Ensino à distância, por mais um ano, uma catástrofe anunciada. [Emburnout Portugal] o Ministério da Educação descobriu a automação na educação. O ensino à distância não é conhecimento, são doses homeopáticas de informação fragmentada. Transforma o professor num instrumento de um computador que comanda programas, conteúdos e tempos de trabalho. O professor passa a ser um apêndice da máquina, qual Chaplin nos Tempos Modernos. Vai aumentar por isso o burnout, a alienação, a tristeza, é o professor-operário que abre um teste padronizado de cruzinha e os alunos respondem, preparados para o mercado, ou seja, a futura linha de montagem onde vão ser inseridos. Expropria o professor do ser criativo e proletariza-o ainda mais, além de destruir a sua vida pessoal, familiar, e de alunos. Transforma a casa numa unidade produtiva.
Naomi Klein, intelectual norte-americana, explica na sua Doutrina de Choque como os Governos usam catástrofes para aplicar medidas que, antes das catástrofes, seriam inaceitáveis para a população. A era da automação no ensino chegou e vai permitir, se não houver resistência, ao Ministério da Educação enfrentar a sua maior crise – a falta de professores massiva. Porque, em todos os países onde está a ser introduzido o “Ensino remoto”, aumenta o número de alunos por professor/computador (sim, passa a ser o professor-computador).
Os alunos – mamíferos relacionais –, não vão conseguir adquirir conhecimento algum, porque o conhecimento depende da relação emocional e colectiva que se estabelece – vão adquirir apenas informação que podem ver no Google.
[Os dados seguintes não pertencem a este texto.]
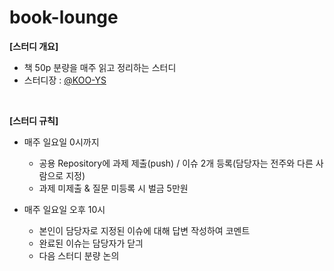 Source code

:# book-lounge

**[스터디 개요]**
- 책 50p 분량을 매주 읽고 정리하는 스터디
- 스터디장 : [@KOO-YS](https://github.com/KOO-YS)

<br>

**[스터디 규칙]**
- 매주 일요일 0시까지 
  - 공용 Repository에 과제 제출(push) / 이슈 2개 등록(담당자는 전주와 다른 사람으로 지정)
  - 과제 미제출 & 질문 미등록 시 벌금 5만원

- 매주 일요일 오후 10시  
  - 본인이 담당자로 지정된 이슈에 대해 답변 작성하여 코멘트
  - 완료된 이슈는 담당자가 닫긔
  - 다음 스터디 분량 논의

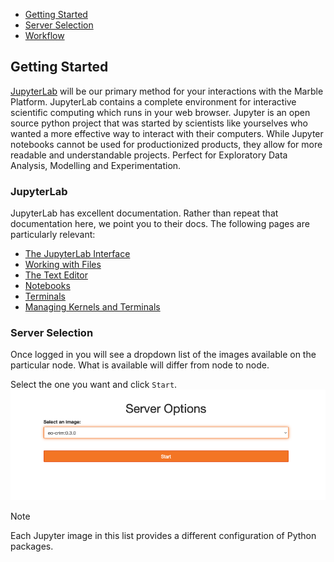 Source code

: 
- [Getting Started](#getting-started)
- [Server Selection](#server-selection)
- [Workflow]()

## <a id="getting-started"></a>Getting Started
[JupyterLab](https://jupyterlab.readthedocs.io) will be our primary method for your 
interactions with the Marble Platform. JupyterLab contains a complete environment for
interactive scientific computing which runs in your web browser. Jupyter is an
open source python project that was started by scientists like yourselves who
wanted a more effective way to interact with their computers. While Jupyter notebooks cannot 
be used for productionized products, they allow for more readable and understandable projects.
Perfect for Exploratory Data Analysis, Modelling and Experimentation.

### <a id="jupyterlab"></a>JupyterLab
 JupyterLab has excellent documentation. Rather than repeat that documentation
here, we point you to their docs. The following pages are particularly relevant:

- [The JupyterLab Interface](https://jupyterlab.readthedocs.io/en/stable/user/interface.html)
- [Working with Files](https://jupyterlab.readthedocs.io/en/stable/user/files.html)
- [The Text Editor](https://jupyterlab.readthedocs.io/en/stable/user/file_editor.html)
- [Notebooks](https://jupyterlab.readthedocs.io/en/stable/user/notebook.html)
- [Terminals](https://jupyterlab.readthedocs.io/en/stable/user/terminal.html)
- [Managing Kernels and Terminals](https://jupyterlab.readthedocs.io/en/stable/user/running.html)


### <a id="server-selection"></a>Server Selection
Once logged in you will see a dropdown list of the images available on the particular node. What is available will differ from node to node.

Select the one you want and click `Start`.
![Starting Server List Screen](images/getting-started/starting-server-list-screen.png)

> [!NOTE]
> 
> Each Jupyter image in this list provides a different configuration of Python packages.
Não por acaso Nuno Lobo Antunes explicou que os alunos com espectro do autismo se dão bem neste formato à distancia – porque são alunos cujo relacionamento preferencial é com coisas, e o computador não é uma relação humana, é uma coisa. Com o ensino à distancia coisificamos assim professores e alunos (tão-pouco fará bem aos que têm este espectro, mas fará muito mal a todos os outros). Amamos um computador ou amamos quem abraçamos, cheiramos, sentimos?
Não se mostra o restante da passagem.